偽書 超ロボット生命体トランスフォーマーSAGA 作:ポルポル君
ディセプティコンの基地に殴り込んだあの日の翌朝、ハラルドをロサンゼルスの自宅に送る準備をしていた中、モニターにはバンパーの装飾と三対のタイヤから厳つい印象を受ける赤い『ハマーH3』が映し出され、力強い軍人のような印象を受ける男性の声が聞こえてくる。
「こちら『アイアンハイド』。」
「どうしたんスか教官。」
「げげっ、鬼教官。」
どうやらハマーの赤い姿とこの声から彼が『アイアンハイド』というトランスフォーマーである事を彼らは知ったようである。
「アイアンハイドって誰?」
ハラルドは、サイドスワイプの反応からして彼が味方である事は分かったが、それ以外の情報を手に入れるために先程彼を「鬼教官」呼ばわりしたバンブルビーに聞いた。

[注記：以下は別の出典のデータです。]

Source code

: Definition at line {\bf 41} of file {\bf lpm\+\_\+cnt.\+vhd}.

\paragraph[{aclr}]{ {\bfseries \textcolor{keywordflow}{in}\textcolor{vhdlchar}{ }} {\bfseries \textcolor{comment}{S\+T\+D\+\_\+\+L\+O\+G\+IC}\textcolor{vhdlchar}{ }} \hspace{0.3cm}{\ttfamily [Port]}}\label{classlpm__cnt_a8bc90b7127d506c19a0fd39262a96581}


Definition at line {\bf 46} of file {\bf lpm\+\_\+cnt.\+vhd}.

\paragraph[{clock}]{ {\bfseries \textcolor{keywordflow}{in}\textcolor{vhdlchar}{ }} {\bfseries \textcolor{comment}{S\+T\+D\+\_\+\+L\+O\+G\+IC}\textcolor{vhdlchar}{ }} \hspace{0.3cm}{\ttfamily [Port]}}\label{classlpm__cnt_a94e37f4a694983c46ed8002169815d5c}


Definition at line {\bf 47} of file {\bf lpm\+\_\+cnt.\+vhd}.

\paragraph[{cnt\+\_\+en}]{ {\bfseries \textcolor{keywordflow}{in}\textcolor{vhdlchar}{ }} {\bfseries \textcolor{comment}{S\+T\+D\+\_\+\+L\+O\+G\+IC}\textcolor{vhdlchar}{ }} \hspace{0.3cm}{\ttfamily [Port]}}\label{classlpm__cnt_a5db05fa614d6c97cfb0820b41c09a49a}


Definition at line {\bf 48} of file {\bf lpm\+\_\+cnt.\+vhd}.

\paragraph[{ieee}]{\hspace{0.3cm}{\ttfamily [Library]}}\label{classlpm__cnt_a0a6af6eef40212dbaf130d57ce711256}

バンブルビーはハラルドの顔の横側に口を近づけると、囁くように話を始めた。
「すっげー厳しんだよあいつ、ちょっと寝てたら出席簿が……」
「何か言ったか?」
「いやいやなんでも。」
アイアンハイドがその内容を聞いたらマズイと分かっていたバンブルビーは途端に話を止めたためか、ハラルドはアイアンハイドの性格を把握するには少々情報量が足りなかった。
ラチェットは構わずアイアンハイドに要件を問う。
「地球まで何しに来たんだい?アースモードまで手に入れて。」
「地球にサウンドウェーブが部下やドローンをつれてやって来た、目的は現時点では分からんが地球のダークスパークを狙っていると思う、兄貴達にもこいつらをとっ捕まえるのを手伝ってほしいんでな。」
よく見れば都市を走るアイアンハイドの前方には何かから逃げるようにくねくねと蛇行する青い車体のG63 AMG 6x6の姿があり、アイアンハイドはそのG63に追いついては離されを繰り返している。

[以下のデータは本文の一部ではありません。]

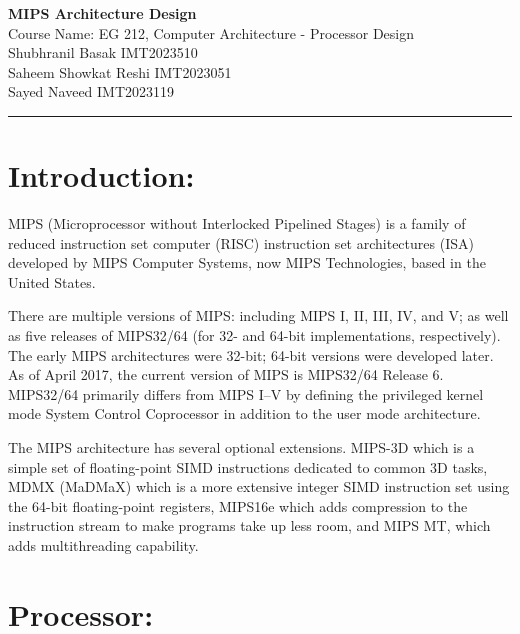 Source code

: \documentclass[a4paper,10pt]{article} %
\begin{document}
\begin{center}
    \huge{\textbf{MIPS Architecture Design}} \\[8pt]
    \large{Course Name: EG 212, Computer Architecture - Processor Design}\\[20pt]
    \large{Shubhranil Basak IMT2023510} \\[5pt]
    \large{Saheem Showkat Reshi IMT2023051} \\[5pt]
    \large{Sayed Naveed IMT2023119} \\[5pt]
\end{center}

\rule{\textwidth}{0.5pt}
\section*{Introduction:}

MIPS (Microprocessor without Interlocked Pipelined Stages) is a family of reduced instruction set computer (RISC) instruction set architectures (ISA) developed by MIPS Computer Systems, now MIPS Technologies, based in the United States.

There are multiple versions of MIPS: including MIPS I, II, III, IV, and V; as well as five releases of MIPS32/64 (for 32- and 64-bit implementations, respectively). The early MIPS architectures were 32-bit; 64-bit versions were developed later. As of April 2017, the current version of MIPS is MIPS32/64 Release 6. MIPS32/64 primarily differs from MIPS I–V by defining the privileged kernel mode System Control Coprocessor in addition to the user mode architecture.

The MIPS architecture has several optional extensions. MIPS-3D which is a simple set of floating-point SIMD instructions dedicated to common 3D tasks, MDMX (MaDMaX) which is a more extensive integer SIMD instruction set using the 64-bit floating-point registers, MIPS16e which adds compression to the instruction stream to make programs take up less room, and MIPS MT, which adds multithreading capability.\cite{WikipediaIAS}



\section*{Processor:}
\end{document}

サウンドウェーブであると思しきG63との追跡を続けながら、アイアンハイドは要求を伝えた。
「ダークスパークはアリゾナとネバダの間に位置するフーバーダムで厳重保管されている、だからそれをサウンドウェーブから守りぬいて欲しい。」
今あの辺は俺の報告で警戒態勢に入ったから米軍の関係者しか今はいない、ロボットモードになって大丈夫だと思うぞ。」
通信が切れた後、ハラルドは声を張り上げて質問をした。
「ちょっと待て、フーバーダムがなんでそんな危なっかしい物を持ってんだ?」
それまでフーバーダムをただの巨大なダムとしてとらえていたであろう一般市民として当然の疑問に対し、サイドスワイプは説明を始める。

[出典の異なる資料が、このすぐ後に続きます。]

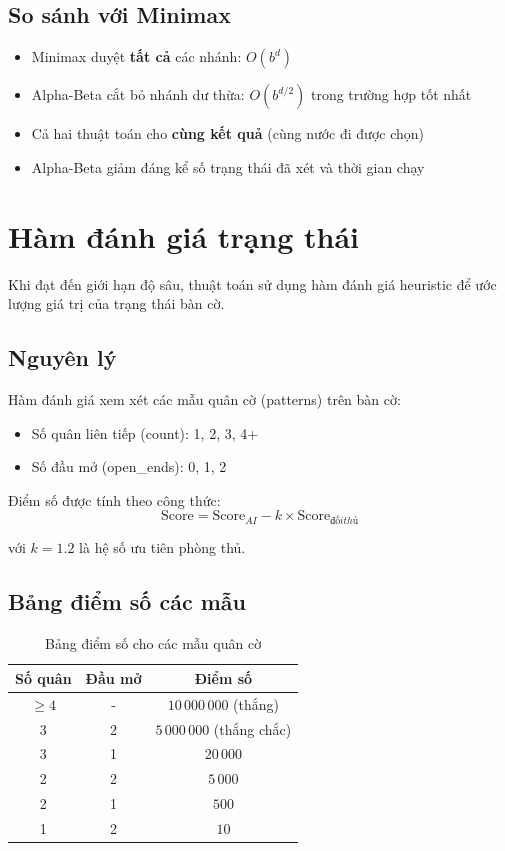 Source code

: \documentclass[12pt,a4paper]{article}
\begin{document}
\subsection{So sánh với Minimax}

\begin{itemize}
    \item Minimax duyệt \textbf{tất cả} các nhánh: $O(b^d)$
    \item Alpha-Beta cắt bỏ nhánh dư thừa: $O(b^{d/2})$ trong trường hợp tốt nhất
    \item Cả hai thuật toán cho \textbf{cùng kết quả} (cùng nước đi được chọn)
    \item Alpha-Beta giảm đáng kể số trạng thái đã xét và thời gian chạy
\end{itemize}

\section{Hàm đánh giá trạng thái}

Khi đạt đến giới hạn độ sâu, thuật toán sử dụng hàm đánh giá heuristic để ước lượng giá trị của trạng thái bàn cờ.

\subsection{Nguyên lý}

Hàm đánh giá xem xét các mẫu quân cờ (patterns) trên bàn cờ:
\begin{itemize}
    \item Số quân liên tiếp (count): 1, 2, 3, 4+
    \item Số đầu mở (open\_ends): 0, 1, 2
\end{itemize}

Điểm số được tính theo công thức:
$$\text{Score} = \text{Score}_{AI} - k \times \text{Score}_{đối thủ}$$

với $k = 1.2$ là hệ số ưu tiên phòng thủ.

\subsection{Bảng điểm số các mẫu}

\begin{table}[h]
\centering
\begin{tabular}{|c|c|c|}
\hline
\textbf{Số quân} & \textbf{Đầu mở} & \textbf{Điểm số} \\
\hline
$\geq 4$ & - & $10\,000\,000$ (thắng) \\
3 & 2 & $5\,000\,000$ (thắng chắc) \\
3 & 1 & $20\,000$ \\
2 & 2 & $5\,000$ \\
2 & 1 & $500$ \\
1 & 2 & $10$ \\
\hline
\end{tabular}
\caption{Bảng điểm số cho các mẫu quân cờ}
\end{table}
\end{document}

「ダムってのはただの表向きで、本当の所は俺らみたいな宇宙から来た物を研究する為の施設なんだよ。」
「へ、へえ……。」
自身の知る世界のスケールが徐々に大きくなる様に、ハラルドは関心した用だった。
アイアンハイドはハマーH3です。
ハマーというと実写ラチェットでしょうか。